— Exercise prompt —
Exclude all pictures from your copy of the data below, which should otherwise match exactly.

----------

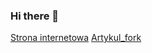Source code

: ### Hi there 👋

[Strona internetowa](https://didgetpl.github.io/)
[Artykul_fork](https://github.com/AGH-Narzedzia-Informatyczne-2021-2022/Artykul_fork)

<!--
**DidgetPl/DidgetPl** is a ✨ _special_ ✨ repository because its `README.md` (this file) appears on your GitHub profile.

Here are some ideas to get you started:

- 🔭 I’m currently working on ...
- 🌱 I’m currently learning ...
- 👯 I’m looking to collaborate on ...
- 🤔 I’m looking for help with ...
- 💬 Ask me about ...
- 📫 How to reach me: ...
- 😄 Pronouns: ...
- ⚡ Fun fact: ...
-->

----------

— Task response —
Source code

: ### Hi there 👋

[Strona internetowa](https://didgetpl.github.io/)
[Artykul_fork](https://github.com/AGH-Narzedzia-Informatyczne-2021-2022/Artykul_fork)

<!--
**DidgetPl/DidgetPl** is a ✨ _special_ ✨ repository because its `README.md` (this file) appears on your GitHub profile.

Here are some ideas to get you started:

- 🔭 I’m currently working on ...
- 🌱 I’m currently learning ...
- 👯 I’m looking to collaborate on ...
- 🤔 I’m looking for help with ...
- 💬 Ask me about ...
- 📫 How to reach me: ...
- 😄 Pronouns: ...
- ⚡ Fun fact: ...
-->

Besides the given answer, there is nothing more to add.